*** Opening Record set ***

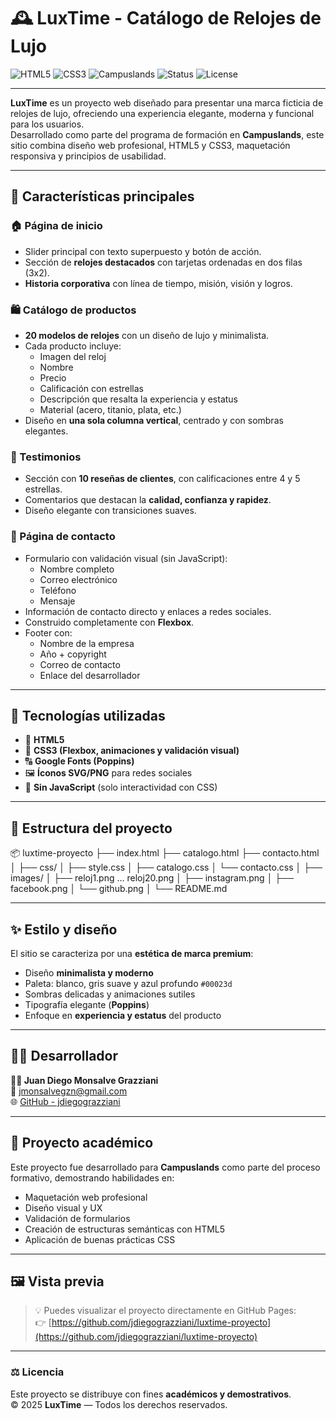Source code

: # 🕰️ LuxTime - Catálogo de Relojes de Lujo

![HTML5](https://img.shields.io/badge/HTML5-E34F26?style=for-the-badge&logo=html5&logoColor=white)
![CSS3](https://img.shields.io/badge/CSS3-1572B6?style=for-the-badge&logo=css3&logoColor=white)
![Campuslands](https://img.shields.io/badge/Campuslands-00B2A9?style=for-the-badge&logo=google-classroom&logoColor=white)
![Status](https://img.shields.io/badge/Estado-Completado-success?style=for-the-badge)
![License](https://img.shields.io/badge/Licencia-Acad%C3%A9mica-blue?style=for-the-badge)

---

**LuxTime** es un proyecto web diseñado para presentar una marca ficticia de relojes de lujo, ofreciendo una experiencia elegante, moderna y funcional para los usuarios.  
Desarrollado como parte del programa de formación en **Campuslands**, este sitio combina diseño web profesional, HTML5 y CSS3, maquetación responsiva y principios de usabilidad.

---

## 🚀 Características principales

### 🏠 Página de inicio
- Slider principal con texto superpuesto y botón de acción.  
- Sección de **relojes destacados** con tarjetas ordenadas en dos filas (3x2).  
- **Historia corporativa** con línea de tiempo, misión, visión y logros.

### 🛍️ Catálogo de productos
- **20 modelos de relojes** con un diseño de lujo y minimalista.  
- Cada producto incluye:
  - Imagen del reloj  
  - Nombre  
  - Precio  
  - Calificación con estrellas  
  - Descripción que resalta la experiencia y estatus  
  - Material (acero, titanio, plata, etc.)  
- Diseño en **una sola columna vertical**, centrado y con sombras elegantes.

### 💬 Testimonios
- Sección con **10 reseñas de clientes**, con calificaciones entre 4 y 5 estrellas.  
- Comentarios que destacan la **calidad, confianza y rapidez**.  
- Diseño elegante con transiciones suaves.

### 📩 Página de contacto
- Formulario con validación visual (sin JavaScript):  
  - Nombre completo  
  - Correo electrónico  
  - Teléfono  
  - Mensaje  
- Información de contacto directo y enlaces a redes sociales.  
- Construido completamente con **Flexbox**.  
- Footer con:
  - Nombre de la empresa  
  - Año + copyright  
  - Correo de contacto  
  - Enlace del desarrollador  

---

## 🧱 Tecnologías utilizadas

- 🧩 **HTML5**
- 🎨 **CSS3 (Flexbox, animaciones y validación visual)**
- 🔠 **Google Fonts (Poppins)**
- 🖼️ **Íconos SVG/PNG** para redes sociales
- 🚫 **Sin JavaScript** (solo interactividad con CSS)

---

## 📁 Estructura del proyecto

📦 luxtime-proyecto
├── index.html
├── catalogo.html
├── contacto.html
│
├── css/
│ ├── style.css
│ ├── catalogo.css
│ └── contacto.css
│
├── images/
│ ├── reloj1.png ... reloj20.png
│ ├── instagram.png
│ ├── facebook.png
│ └── github.png
│
└── README.md


---

## ✨ Estilo y diseño

El sitio se caracteriza por una **estética de marca premium**:
- Diseño **minimalista y moderno**
- Paleta: blanco, gris suave y azul profundo `#00023d`
- Sombras delicadas y animaciones sutiles
- Tipografía elegante (**Poppins**)
- Enfoque en **experiencia y estatus** del producto

---

## 🧑‍💻 Desarrollador

**👨‍💻 Juan Diego Monsalve Grazziani**  
📧 [jmonsalvegzn@gmail.com](mailto:jmonsalvegzn@gmail.com)  
🌐 [GitHub - jdiegograzziani](https://github.com/jdiegograzziani)

---

## 🏫 Proyecto académico

Este proyecto fue desarrollado para **Campuslands** como parte del proceso formativo, demostrando habilidades en:
- Maquetación web profesional  
- Diseño visual y UX  
- Validación de formularios  
- Creación de estructuras semánticas con HTML5  
- Aplicación de buenas prácticas CSS  

---

## 🖼️ Vista previa

> 💡 Puedes visualizar el proyecto directamente en GitHub Pages:  
> 👉 [https://github.com/jdiegograzziani/luxtime-proyecto](https://github.com/jdiegograzziani/luxtime-proyecto)

---

### ⚖️ Licencia
Este proyecto se distribuye con fines **académicos y demostrativos**.  
© 2025 **LuxTime** — Todos los derechos reservados.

*** Closing Record set ***

## Exercise details
Look through the data above. Find each line with the string "Flexbox" and copy it.

## Output for this task
- Construido completamente con **Flexbox**.  
- 🎨 **CSS3 (Flexbox, animaciones y validación visual)**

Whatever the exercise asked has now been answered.